The most green for your green
Diary likes to think of itself as a page of the people. It prides itself in delivering solid intelligence on which decent, ordinary, everyday folk can make informed decisions… on how to spend their spare millions. Example: this week’s research by Astons, revealing which prime London postcodes present high-end homebuyers with the most open space. Astons analysed each prime postcode based on its access to parks, commons, playing fields, golf courses, etc, and found that the W1K postcode of Mayfair and St James’s offers you the greenest neighbourhood – an impressively leafy 36.5% of the overall area. It does come at a cost, alas, with the average house setting you back just over £2m. Never fear, those on a budget, the SW1 postcode also offers a substantial amount of open space for an average price of just £1.3m, with the SW1X and SW1W codes of Knightsbridge and Belgravia offering 35.8% and 32.6% open spaces respectively. High-net-worth hay fever sufferers would be best sticking to the specific Mayfair postcode of W1S, where your £2m-plus investment will only expose you to 3.9% of open space. Diary could point out that you could probably surround yourself with fields as far as the eye can see for one-tenth of the price in other parts of the country, but those prime postcodes do come with such cachet, don’t they?
Won’t somebody think of the elderly?
In response to the City of London announcing plans for 1,500 new homes using vacant office space, Nick Sanderson, chief executive of Audley Group, got in touch to put the case for a full mix of housing types, from cradle to grave. “The perception that city living is the preserve of young people is outdated,” he told Diary, “something planners must remember.

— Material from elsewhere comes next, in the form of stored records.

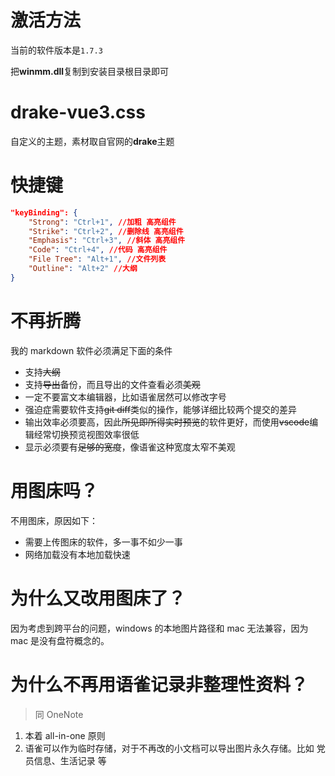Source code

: # 激活方法

当前的软件版本是`1.7.3`

把**winmm.dll**复制到安装目录根目录即可

# drake-vue3.css

自定义的主题，素材取自官网的**drake**主题

# 快捷键

```json
"keyBinding": {
	"Strong": "Ctrl+1", //加粗 高亮组件
	"Strike": "Ctrl+2", //删除线 高亮组件
	"Emphasis": "Ctrl+3", //斜体 高亮组件
	"Code": "Ctrl+4", //代码 高亮组件
	"File Tree": "Alt+1", //文件列表
	"Outline": "Alt+2" //大纲
}
```

# 不再折腾

我的 markdown 软件必须满足下面的条件

- 支持~~大纲~~
- 支持~~导出~~备份，而且导出的文件查看必须~~美观~~
- 一定不要富文本编辑器，比如语雀居然可以修改字号
- 强迫症需要软件支持~~git diff~~类似的操作，能够详细比较两个提交的差异
- 输出效率必须要高，因此~~所见即所得实时预览~~的软件更好，而使用~~vscode~~编辑经常切换预览视图效率很低
- 显示必须要有~~足够的宽度~~，像语雀这种宽度太窄不美观

# 用图床吗？

不用图床，原因如下：

- 需要上传图床的软件，多一事不如少一事
- 网络加载没有本地加载快速

# 为什么又改用图床了？

因为考虑到跨平台的问题，windows 的本地图片路径和 mac 无法兼容，因为 mac 是没有盘符概念的。

# 为什么不再用语雀记录非整理性资料？

> 同 OneNote

1. 本着 all-in-one 原则
2. 语雀可以作为临时存储，对于不再改的小文档可以导出图片永久存储。比如 党员信息、生活记录 等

Specific provision for high-quality retirement housing is vital, for the City of London, but also as part of the plans of towns and cities across the country as they map out a different future.” Does anyone love the Square Mile so much that they want to see out their dotage there?
Lenny to the rescue
It has been a miserable year for the hotel industry, but thankfully things look a bit rosier with the nice weather, the vaccine rollout and the forthcoming summer of staycations. Premier Inn owner Whitbread may have posted a record £1bn loss, but it is looking to the future, promising to pour more than £350m into new hotels and an accompanying publicity campaign. And we’re delighted to hear that a familiar name will be part of the plan. The company took time out in its interim results to reassure us: “At the forefront of our response is a major integrated marketing campaign, ‘Rest Easy’, featuring the voice of Sir Lenny Henry, who has become synonymous with the Premier Inn brand.” Indeed he has, and we wish more businesses sprinkled their financial results with a bit of celebrity stardust in this way. If only to add a little Comic Relief.